In this case, we would use traceroute from the busybox container to determine when the packets are dropped. 10.252.158.72 is IP of the VM. 10.252.100.5 is the IP of the jenkins pod.

1
2
3
4
5
6
7
8
9
10
11
12
13
14
15
16
17
18
19
20
21
mymac:kubernetes tdongsi$ kubectl --kubeconfig kubeconfig run busybox \
--image=docker.registry.company.net/tdongsi/busybox --restart=Never --tty -i --generator=run-pod/v1

Waiting for pod default/busybox to be running, status is Pending, pod ready: false
Waiting for pod default/busybox to be running, status is Running, pod ready: false
Waiting for pod default/busybox to be running, status is Running, pod ready: false

/ # traceroute 10.252.158.72
traceroute to 10.252.158.72 (10.252.158.72), 30 hops max, 46 byte packets
 1  10.252.61.1 (10.252.61.1)  0.005 ms  0.012 ms  0.001 ms
 2  *  *  *
 3  *  *  *
 4  *  *  *
 5  *  *  *
/ #
/ # traceroute 10.252.100.5
traceroute to 10.252.100.5 (10.252.100.5), 30 hops max, 46 byte packets
 1  10.252.61.1 (10.252.61.1)  0.005 ms  0.004 ms  0.002 ms
 2  *  10.252.100.0 (10.252.100.0)  0.487 ms  0.241 ms
 3  10.252.100.5 (10.252.100.5)  0.141 ms  0.563 ms  0.132 ms
/ # exit

For the context, 10.252.100.5 is the IP of the service, as shown in the command below.

1
2
3
4
5
6
7
8
9
10
11
12
mymac:private_cloud tdongsi$ kubectl --kubeconfig kubeconfig describe services
Name:         jenkins
Namespace:        default
Labels:           <none>
Selector:     name=jenkins
Type:         NodePort
IP:           10.252.77.85
Port:         http    80/TCP
NodePort:     http    30080/TCP
Endpoints:        10.252.100.5:8080
Session Affinity: None
No events.

What went wrong?

It’s a newbie mistake when configuring Kubernetes. When setting up etcd and configuring it to hold flannel configuration, it is important to pick an unused network. I made a mistake for using 10.252.61.0/16 for flannel when some of my kubernetes nodes has IPs as “10.252.xxx.xxx”. As a result, kube-proxy services intercept the traffic from the container and thinks its a virtual traffic since my node IP happens to be in the same subnet with flanneld. This leads to pod-to-VM communication loss as described above.
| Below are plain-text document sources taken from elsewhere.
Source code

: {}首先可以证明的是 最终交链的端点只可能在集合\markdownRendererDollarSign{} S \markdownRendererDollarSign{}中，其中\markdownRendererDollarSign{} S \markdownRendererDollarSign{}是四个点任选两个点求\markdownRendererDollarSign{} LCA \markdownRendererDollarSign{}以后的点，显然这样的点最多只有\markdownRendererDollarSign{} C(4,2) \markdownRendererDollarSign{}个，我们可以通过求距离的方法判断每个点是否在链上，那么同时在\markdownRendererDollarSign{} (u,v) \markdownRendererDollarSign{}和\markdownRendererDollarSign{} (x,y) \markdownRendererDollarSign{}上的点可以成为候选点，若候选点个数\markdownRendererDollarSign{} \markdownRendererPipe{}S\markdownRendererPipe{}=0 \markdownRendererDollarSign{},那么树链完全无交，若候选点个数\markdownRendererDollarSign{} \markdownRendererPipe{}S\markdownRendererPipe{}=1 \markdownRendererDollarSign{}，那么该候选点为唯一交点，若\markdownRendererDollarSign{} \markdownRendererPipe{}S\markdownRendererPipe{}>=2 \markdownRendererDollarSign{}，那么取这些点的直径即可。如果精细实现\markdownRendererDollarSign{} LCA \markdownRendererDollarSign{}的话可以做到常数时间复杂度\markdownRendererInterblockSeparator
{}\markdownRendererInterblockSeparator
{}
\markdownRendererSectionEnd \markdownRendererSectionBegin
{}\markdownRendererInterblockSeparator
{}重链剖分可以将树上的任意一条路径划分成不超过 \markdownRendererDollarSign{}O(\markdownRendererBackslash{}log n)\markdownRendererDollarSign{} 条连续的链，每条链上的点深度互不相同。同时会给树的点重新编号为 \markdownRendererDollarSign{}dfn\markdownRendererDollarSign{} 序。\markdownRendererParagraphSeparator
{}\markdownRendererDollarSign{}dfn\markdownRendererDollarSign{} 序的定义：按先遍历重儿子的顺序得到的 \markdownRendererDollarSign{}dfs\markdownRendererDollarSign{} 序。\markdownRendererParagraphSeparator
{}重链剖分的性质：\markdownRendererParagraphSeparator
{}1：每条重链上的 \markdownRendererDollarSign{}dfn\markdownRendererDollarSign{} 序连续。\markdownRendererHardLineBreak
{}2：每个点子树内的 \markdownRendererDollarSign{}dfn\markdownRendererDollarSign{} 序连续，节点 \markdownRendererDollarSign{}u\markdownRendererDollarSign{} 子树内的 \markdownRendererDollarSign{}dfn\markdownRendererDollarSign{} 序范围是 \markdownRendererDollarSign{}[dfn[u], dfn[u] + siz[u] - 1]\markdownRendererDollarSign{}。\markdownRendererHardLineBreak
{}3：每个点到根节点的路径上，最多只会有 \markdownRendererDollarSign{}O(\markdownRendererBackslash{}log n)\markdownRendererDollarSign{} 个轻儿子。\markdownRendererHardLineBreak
The solution is simply reset flanneld with another subnet after resetting configruation value in etcd to “172.17.0.0/16”.

Update etcd
1
2
3
4
5
6
[centos@kube-master ~]$ etcdctl update /kube-centos/network/config \
"{ \"Network\": \"172.17.0.0/16\", \"SubnetLen\": 24, \"Backend\": { \"Type\": \"vxlan\" } }"

[centos@kube-master ~]$ etcdctl rm --recursive /kube-centos/network/subnets
[centos@kube-master ~]$ etcdctl ls /kube-centos/network
/kube-centos/network/config

After this, we can reset and restart flannel services on all nodes to use the new network overlay configuration.